Your objective: Please state how many lines of the data contain "does". The number by itself is enough.

*** Opening Records shown ***

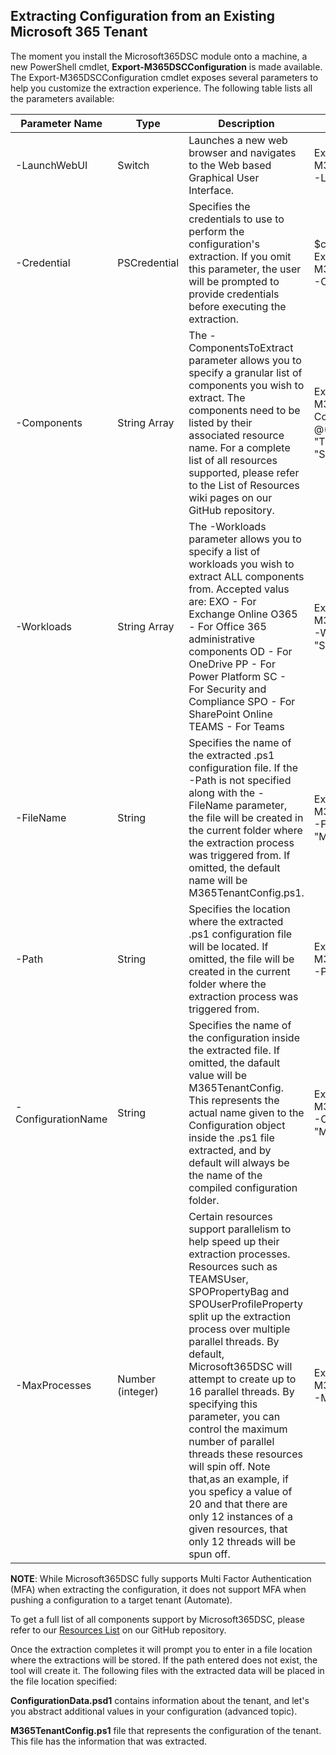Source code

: ## Extracting Configuration from an Existing Microsoft 365 Tenant

The moment you install the Microsoft365DSC module onto a machine, a new PowerShell cmdlet, **Export-M365DSCConfiguration** is made available. The Export-M365DSCConfiguration cmdlet exposes several parameters to help you customize the extraction experience. The following table lists all the parameters available:

| Parameter Name     | Type             | Description                                                                                                                                                                                                                                                                                                                                                                                                                                                                                                                                                                         | Description                                                                                                 |
|--------------------|------------------|-------------------------------------------------------------------------------------------------------------------------------------------------------------------------------------------------------------------------------------------------------------------------------------------------------------------------------------------------------------------------------------------------------------------------------------------------------------------------------------------------------------------------------------------------------------------------------------|-------------------------------------------------------------------------------------------------------------|
| -LaunchWebUI       | Switch           | Launches a new web browser and navigates to the Web based Graphical User Interface.                                                                                                                                                                                                                                                                                                                                                                                                                                                                                                 | Export-M365DSCConfiguration -LaunchWebUI                                                                    |
| -Credential        | PSCredential     | Specifies the credentials to use to perform the configuration's extraction. If you omit this parameter, the user will be prompted to provide credentials before executing the extraction.                                                                                                                                                                                                                                                                                                                                                                                           | $creds = Get-Credential Export-M365DSCConfiguration -Credential $creds                                      |
| -Components        | String Array     | The -ComponentsToExtract parameter allows you to specify a granular list of components you wish to extract. The components need to be listed by their associated resource name. For a complete list of all resources supported, please refer to the List of Resources wiki pages on our GitHub repository.                                                                                                                                                                                                                                                                          | Export-M365DSCConfiguration-Components @("EXOMailboxSettings", "TEAMSCallingPolicy", "SCDLPComplianceRule") |
| -Workloads         | String Array     | The -Workloads parameter allows you to specify a list of workloads you wish to extract ALL components from. Accepted valus are: EXO - For Exchange Online O365 - For Office 365 administrative components OD - For OneDrive PP - For Power Platform SC - For Security and Compliance SPO - For SharePoint Online TEAMS - For Teams                                                                                                                                                                                                                                                  | Export-M365DSCConfiguration -Workloads @("TEAMS", "SPO")                                                    |
| -FileName          | String           | Specifies the name of the extracted .ps1 configuration file. If the -Path is not specified along with the -FileName parameter, the file will be created in the current folder where the extraction process was triggered from. If omitted, the default name will be M365TenantConfig.ps1.                                                                                                                                                                                                                                                                                           | Export-M365DSCConfiguration -FileName "MyTenantExtract.ps1"                                                 |
| -Path              | String           | Specifies the location where the extracted .ps1 configuration file will be located. If omitted, the file will be created in the current folder where the extraction process was triggered from.                                                                                                                                                                                                                                                                                                                                                                                     | Export-M365DSCConfiguration -Path "C:\DSCExtracts\"                                                         |
| -ConfigurationName | String           | Specifies the name of the configuration inside the extracted file. If omitted, the dafault value will be M365TenantConfig. This represents the actual name given to the Configuration object inside the .ps1 file extracted, and by default will always be the name of the compiled configuration folder.                                                                                                                                                                                                                                                                           | Export-M365DSCConfiguration -ConfigurationName "MyTenantConfig"                                             |
| -MaxProcesses      | Number (integer) | Certain resources support parallelism to help speed up their extraction processes. Resources such as TEAMSUser, SPOPropertyBag and SPOUserProfileProperty split up the extraction process over multiple parallel threads. By default, Microsoft365DSC will attempt to create up to 16 parallel threads. By specifying this parameter, you can control the maximum number of parallel threads these resources will spin off. Note that,as an example, if you speficy a value of 20 and that there are only 12 instances of a given resources, that only 12 threads will be spun off. | Export-M365DSCConfiguration -MaxProcesses 12                                                                |



**NOTE**: While Microsoft365DSC fully supports Multi Factor Authentication (MFA) when extracting the configuration, it does not support MFA when pushing a configuration to a target tenant (Automate).

To get a full list of all components support by Microsoft365DSC, please refer to our [Resources List](https://github.com/microsoft/Microsoft365DSC/wiki/Resources-List) on our GitHub repository.

Once the extraction completes it will prompt you to enter in a file location where the extractions will be stored. If the path entered does not exist, the tool will create it. The following files with the extracted data will be placed in the file location specified:

**ConfigurationData.psd1** contains information about the tenant, and let's you abstract additional values in your configuration (advanced topic).

**M365TenantConfig.ps1** file that represents the configuration of the tenant. This file has the information that was extracted.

*** Closing Records shown ***

Worked solution: 2